WHAT YOU HAVE TO DO: What is the number of lines in the entries below that include the word "cvparagraph"? Provide the number only.

SUPPLIED DATA:
*** Begin section ***
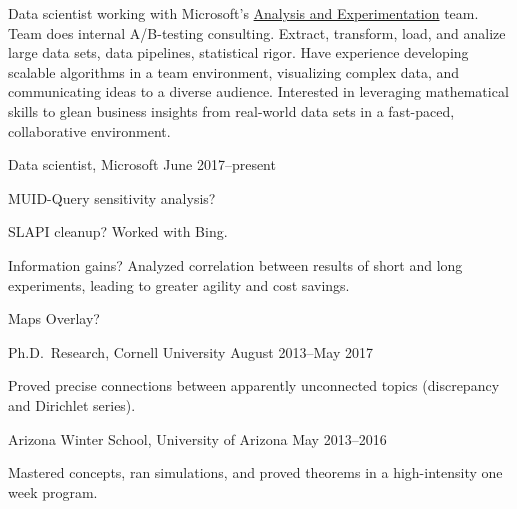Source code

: \documentclass[11pt, letterpaper]{awesome-cv}
\begin{document}
\makecvheader






\begin{cvparagraph}
Data scientist working with Microsoft's \href{http://www.exp-platform.com/Pages/default.aspx}{Analysis and Experimentation} team. 
Team does internal A/B-testing consulting. 
Extract, transform, load, and analize large data sets, data pipelines, statistical rigor. 
Have experience developing scalable algorithms in a team environment, visualizing complex data, and communicating ideas to a diverse audience.
Interested in leveraging mathematical skills to glean business insights from real-world data sets in a fast-paced, collaborative environment. 
\end{cvparagraph}






\begin{cventries}

\cventry
	{Data scientist, Microsoft}
	{}{}
	{June 2017--present}
	{
		\begin{cvitems}
			\item{MUID-Query sensitivity analysis?}
			\item{SLAPI cleanup? Worked with Bing.}
			\item{Information gains? Analyzed correlation between results of short and long experiments, leading to greater agility and cost savings.}
			\item{Maps Overlay?}
		\end{cvitems}
	}

\cventry
	{Ph.D.~Research, Cornell University}
	{}{}
	{August 2013--May 2017}
	{
		\begin{cvitems}
			\item{Proved precise connections between apparently unconnected topics (discrepancy and Dirichlet series).}
		\end{cvitems}
	}
		
\cventry
	{Arizona Winter School, University of Arizona}
	{}{}
	{May 2013--2016}
	{
		\begin{cvitems}
			\item{Mastered concepts, ran simulations, and proved theorems in a high-intensity one week program.}
		\end{cvitems}
	}
\end{cventries}
\end{document}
*** End section ***
OUTPUT OF THE TASK: 2